Innanzitutto l’eliminazione dello scudo penale, senza il quale ritiene “impossibile” rispettare le scadenze e “proseguire l’attività produttiva e gestire lo stabilimento di Taranto come previsto dal contratto, nel rispetto dell’applicabile normativa amministrativa e penale”, come scrive l’ad Morselli nella lettera inviata ai commissari. Nel contratto siglato tra le due parti, tuttavia, non vi è nessun passaggio esplicito sullo scudo: si entra quindi in un campo interpretativo. Ma non è l’unica causa dell’addio. Nelle 37 pagine firmate dai suoi legali e consegnate al Tribunale di Milano per vagliare la possibilità di recesso dall’affitto, si legge: “Anche se la protezione legale fosse ripristinata, non sarebbe possibile eseguire il contratto”. Il problema secondo l’azienda è l’altoforno 2, che rischia di essere spento il 13 dicembre: in quell’impianto, nel 2015, morì l’operaio Alessandro Morricella, travolto da un getto di ghisa. In terza battuta, ricorda le difficoltà di approvvigionamento delle materie prime per il sequestro di un molo del porto di Taranto, causato dalla morte di un operaio per una gru che si è spezzata, l’iter per la modifica dell’Aia, le “difficoltà” di accedere ai “livelli necessari” di ammortizzatori sociali che sono “indispensabili” per “mitigare i costi del lavoro” in fase di ammodernamento dell’impianto. Oltre a un clima di “ostilità” di istituzioni ed enti locali.
5) Qual è il problema dell’altoforno 2?
Le prescrizioni per mettere in sicurezza l’impianto non sono state tutte portate a termine in questi anni. Arcelor, quindi, se la prende con i commissari. Non solo per i mancati lavori, ma ipotizzando anche il “dolo”. Sarebbero infatti stati nascosti i problemi fornendo, nel luglio e nel dicembre 2017, due documenti che attestavano il “compiuto adempimento” delle prescrizioni e parlavano di un piano di attuazione “implementato nella sua totalità”. ArcelorMittal imputa ai commissari anche di “non aver tempestivamente fornito” una relazione del custode giudiziale del 22 ottobre 2018, quindi prima del closing dell’operazione: un documento “decisivo” che “avrebbe evidenziato lo stato di inottemperanza” delle prescrizioni.
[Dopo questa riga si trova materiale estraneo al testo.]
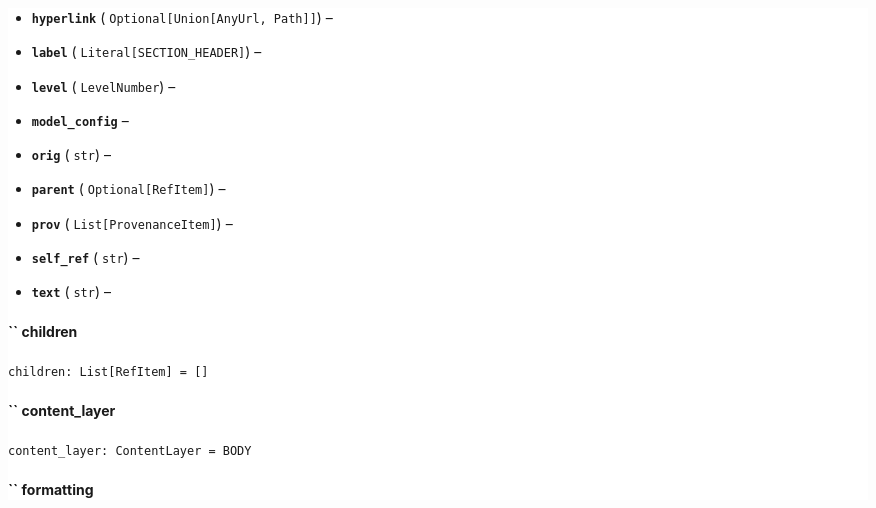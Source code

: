 
- **`hyperlink`**
( `Optional[Union[AnyUrl, Path]]`)
–


- **`label`**
( `Literal[SECTION_HEADER]`)
–


- **`level`**
( `LevelNumber`)
–


- **`model_config`**
–


- **`orig`**
( `str`)
–


- **`parent`**
( `Optional[RefItem]`)
–


- **`prov`**
( `List[ProvenanceItem]`)
–


- **`self_ref`**
( `str`)
–


- **`text`**
( `str`)
–



#### `` children

```
children: List[RefItem] = []

```

#### `` content\_layer

```
content_layer: ContentLayer = BODY

```

#### `` formatting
Quindi aggiunge di esserne venuta a conoscenza solo il 9 luglio 2019, quando è stato ordinato lo spegnimento. Che, se i lavori non saranno finiti ed è sostanzialmente certo che sia così, potrebbe avvenire il 13 dicembre. “In tal caso – scrivono i legali – dovrebbero essere spenti anche gli altiforni 1 e 4 in quanto, per motivi precauzionali, sarebbero loro egualmente applicabili le prescrizioni” del tribunale. Taranto, insomma, secondo l’azienda, rischia il blocco dell’area a caldo. “Come avete ripetutamente rilevato e come confermato dal vostro consulente Rina nel ‘Piano d’intervento per l’impianto Afo2’ in data 10 agosto 2019, l’impossibilità di operare Afo2 – scriveva Morselli ai commissari – inciderebbe in ‘maniera decisiva sugli assetti complessivi del ciclo produttivo dello stabilimento di Taranto, compromettendone la stessa sopravvivenza’”.